Give back the data in full. Leave nothing out.
[[ STORED DATA open ]]
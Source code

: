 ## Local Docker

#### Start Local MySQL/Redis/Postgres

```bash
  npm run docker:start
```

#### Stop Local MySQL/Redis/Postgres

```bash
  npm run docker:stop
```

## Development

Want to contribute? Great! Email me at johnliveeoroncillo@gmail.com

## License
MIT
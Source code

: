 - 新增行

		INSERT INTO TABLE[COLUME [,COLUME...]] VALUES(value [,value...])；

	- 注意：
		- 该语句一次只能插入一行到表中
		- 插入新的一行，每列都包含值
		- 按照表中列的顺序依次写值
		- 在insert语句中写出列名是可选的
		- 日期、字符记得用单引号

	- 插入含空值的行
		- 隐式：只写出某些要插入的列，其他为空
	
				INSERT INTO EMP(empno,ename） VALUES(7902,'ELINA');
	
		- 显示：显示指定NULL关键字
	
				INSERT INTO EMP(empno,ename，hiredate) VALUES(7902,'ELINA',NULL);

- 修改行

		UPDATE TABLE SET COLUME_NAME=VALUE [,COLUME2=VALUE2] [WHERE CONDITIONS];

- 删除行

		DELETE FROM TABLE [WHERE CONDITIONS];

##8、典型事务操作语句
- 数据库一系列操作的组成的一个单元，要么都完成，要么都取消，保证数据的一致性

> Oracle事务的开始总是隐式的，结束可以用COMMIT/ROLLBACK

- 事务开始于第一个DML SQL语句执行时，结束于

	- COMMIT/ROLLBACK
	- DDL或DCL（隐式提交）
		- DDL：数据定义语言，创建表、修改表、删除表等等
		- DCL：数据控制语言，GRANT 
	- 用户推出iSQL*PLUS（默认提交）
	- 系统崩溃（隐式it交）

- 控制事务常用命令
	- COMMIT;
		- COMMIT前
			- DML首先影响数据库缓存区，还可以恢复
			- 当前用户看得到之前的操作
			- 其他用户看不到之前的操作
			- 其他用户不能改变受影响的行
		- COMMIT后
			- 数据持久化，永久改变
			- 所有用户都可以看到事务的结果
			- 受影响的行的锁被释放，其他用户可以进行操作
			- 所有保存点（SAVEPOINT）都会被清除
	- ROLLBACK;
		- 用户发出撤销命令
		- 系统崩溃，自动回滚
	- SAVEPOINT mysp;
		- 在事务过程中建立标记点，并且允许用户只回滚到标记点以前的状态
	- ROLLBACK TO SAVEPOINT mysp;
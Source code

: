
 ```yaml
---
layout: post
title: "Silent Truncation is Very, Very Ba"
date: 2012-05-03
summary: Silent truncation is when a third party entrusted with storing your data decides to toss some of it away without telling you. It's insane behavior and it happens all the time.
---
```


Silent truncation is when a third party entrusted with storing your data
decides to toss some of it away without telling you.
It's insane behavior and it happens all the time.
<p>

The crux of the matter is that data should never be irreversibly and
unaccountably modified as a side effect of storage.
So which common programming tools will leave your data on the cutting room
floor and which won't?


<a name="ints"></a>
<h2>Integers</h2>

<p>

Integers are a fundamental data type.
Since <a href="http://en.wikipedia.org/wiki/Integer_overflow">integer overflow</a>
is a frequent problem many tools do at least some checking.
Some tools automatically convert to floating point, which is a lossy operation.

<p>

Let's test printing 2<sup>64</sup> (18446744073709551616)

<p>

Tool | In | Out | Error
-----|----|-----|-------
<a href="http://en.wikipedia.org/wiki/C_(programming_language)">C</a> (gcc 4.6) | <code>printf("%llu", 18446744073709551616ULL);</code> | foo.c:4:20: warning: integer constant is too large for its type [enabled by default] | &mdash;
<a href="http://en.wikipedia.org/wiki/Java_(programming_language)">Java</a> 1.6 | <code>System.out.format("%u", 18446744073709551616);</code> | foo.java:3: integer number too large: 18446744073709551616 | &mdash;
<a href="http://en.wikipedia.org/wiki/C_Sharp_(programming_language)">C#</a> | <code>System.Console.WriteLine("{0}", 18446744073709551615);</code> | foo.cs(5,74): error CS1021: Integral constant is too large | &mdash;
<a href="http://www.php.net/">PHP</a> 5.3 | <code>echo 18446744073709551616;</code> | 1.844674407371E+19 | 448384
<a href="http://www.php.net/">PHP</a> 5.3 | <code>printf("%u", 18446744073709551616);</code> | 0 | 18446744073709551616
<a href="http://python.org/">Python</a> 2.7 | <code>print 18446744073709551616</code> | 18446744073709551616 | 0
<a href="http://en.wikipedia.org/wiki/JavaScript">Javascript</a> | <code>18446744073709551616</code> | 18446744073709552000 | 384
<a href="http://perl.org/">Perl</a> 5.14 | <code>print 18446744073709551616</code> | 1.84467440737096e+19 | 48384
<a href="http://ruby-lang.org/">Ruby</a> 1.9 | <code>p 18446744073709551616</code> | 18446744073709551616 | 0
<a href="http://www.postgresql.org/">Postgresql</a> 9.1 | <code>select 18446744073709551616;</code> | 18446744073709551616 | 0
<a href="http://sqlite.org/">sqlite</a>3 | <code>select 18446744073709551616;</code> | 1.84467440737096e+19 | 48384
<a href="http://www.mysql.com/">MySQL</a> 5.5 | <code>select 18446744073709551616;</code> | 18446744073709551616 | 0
[[ STORED DATA closed ]]
WRITTEN ANSWER:
Source code

: ## Local Docker

#### Start Local MySQL/Redis/Postgres

```bash
  npm run docker:start
```

#### Stop Local MySQL/Redis/Postgres

```bash
  npm run docker:stop
```

## Development

Want to contribute? Great! Email me at johnliveeoroncillo@gmail.com

## License
MIT
Source code

: - 新增行

		INSERT INTO TABLE[COLUME [,COLUME...]] VALUES(value [,value...])；

	- 注意：
		- 该语句一次只能插入一行到表中
		- 插入新的一行，每列都包含值
		- 按照表中列的顺序依次写值
		- 在insert语句中写出列名是可选的
		- 日期、字符记得用单引号

	- 插入含空值的行
		- 隐式：只写出某些要插入的列，其他为空
	
				INSERT INTO EMP(empno,ename） VALUES(7902,'ELINA');
	
		- 显示：显示指定NULL关键字
	
				INSERT INTO EMP(empno,ename，hiredate) VALUES(7902,'ELINA',NULL);

- 修改行

		UPDATE TABLE SET COLUME_NAME=VALUE [,COLUME2=VALUE2] [WHERE CONDITIONS];

- 删除行

		DELETE FROM TABLE [WHERE CONDITIONS];

##8、典型事务操作语句
- 数据库一系列操作的组成的一个单元，要么都完成，要么都取消，保证数据的一致性

> Oracle事务的开始总是隐式的，结束可以用COMMIT/ROLLBACK

- 事务开始于第一个DML SQL语句执行时，结束于

	- COMMIT/ROLLBACK
	- DDL或DCL（隐式提交）
		- DDL：数据定义语言，创建表、修改表、删除表等等
		- DCL：数据控制语言，GRANT 
	- 用户推出iSQL*PLUS（默认提交）
	- 系统崩溃（隐式it交）

- 控制事务常用命令
	- COMMIT;
		- COMMIT前
			- DML首先影响数据库缓存区，还可以恢复
			- 当前用户看得到之前的操作
			- 其他用户看不到之前的操作
			- 其他用户不能改变受影响的行
		- COMMIT后
			- 数据持久化，永久改变
			- 所有用户都可以看到事务的结果
			- 受影响的行的锁被释放，其他用户可以进行操作
			- 所有保存点（SAVEPOINT）都会被清除
	- ROLLBACK;
		- 用户发出撤销命令
		- 系统崩溃，自动回滚
	- SAVEPOINT mysp;
		- 在事务过程中建立标记点，并且允许用户只回滚到标记点以前的状态
	- ROLLBACK TO SAVEPOINT mysp;
Source code

:
 ```yaml
---
layout: post
title: "Silent Truncation is Very, Very Ba"
date: 2012-05-03
summary: Silent truncation is when a third party entrusted with storing your data decides to toss some of it away without telling you. It's insane behavior and it happens all the time.
---
```


Silent truncation is when a third party entrusted with storing your data
decides to toss some of it away without telling you.
It's insane behavior and it happens all the time.
<p>

The crux of the matter is that data should never be irreversibly and
unaccountably modified as a side effect of storage.
So which common programming tools will leave your data on the cutting room
floor and which won't?


<a name="ints"></a>
<h2>Integers</h2>

<p>

Integers are a fundamental data type.
Since <a href="http://en.wikipedia.org/wiki/Integer_overflow">integer overflow</a>
is a frequent problem many tools do at least some checking.
Some tools automatically convert to floating point, which is a lossy operation.

<p>

Let's test printing 2<sup>64</sup> (18446744073709551616)

<p>

Tool | In | Out | Error
-----|----|-----|-------
<a href="http://en.wikipedia.org/wiki/C_(programming_language)">C</a> (gcc 4.6) | <code>printf("%llu", 18446744073709551616ULL);</code> | foo.c:4:20: warning: integer constant is too large for its type [enabled by default] | &mdash;
<a href="http://en.wikipedia.org/wiki/Java_(programming_language)">Java</a> 1.6 | <code>System.out.format("%u", 18446744073709551616);</code> | foo.java:3: integer number too large: 18446744073709551616 | &mdash;
<a href="http://en.wikipedia.org/wiki/C_Sharp_(programming_language)">C#</a> | <code>System.Console.WriteLine("{0}", 18446744073709551615);</code> | foo.cs(5,74): error CS1021: Integral constant is too large | &mdash;
<a href="http://www.php.net/">PHP</a> 5.3 | <code>echo 18446744073709551616;</code> | 1.844674407371E+19 | 448384
<a href="http://www.php.net/">PHP</a> 5.3 | <code>printf("%u", 18446744073709551616);</code> | 0 | 18446744073709551616
<a href="http://python.org/">Python</a> 2.7 | <code>print 18446744073709551616</code> | 18446744073709551616 | 0
<a href="http://en.wikipedia.org/wiki/JavaScript">Javascript</a> | <code>18446744073709551616</code> | 18446744073709552000 | 384
<a href="http://perl.org/">Perl</a> 5.14 | <code>print 18446744073709551616</code> | 1.84467440737096e+19 | 48384
<a href="http://ruby-lang.org/">Ruby</a> 1.9 | <code>p 18446744073709551616</code> | 18446744073709551616 | 0
<a href="http://www.postgresql.org/">Postgresql</a> 9.1 | <code>select 18446744073709551616;</code> | 18446744073709551616 | 0
<a href="http://sqlite.org/">sqlite</a>3 | <code>select 18446744073709551616;</code> | 1.84467440737096e+19 | 48384
<a href="http://www.mysql.com/">MySQL</a> 5.5 | <code>select 18446744073709551616;</code> | 18446744073709551616 | 0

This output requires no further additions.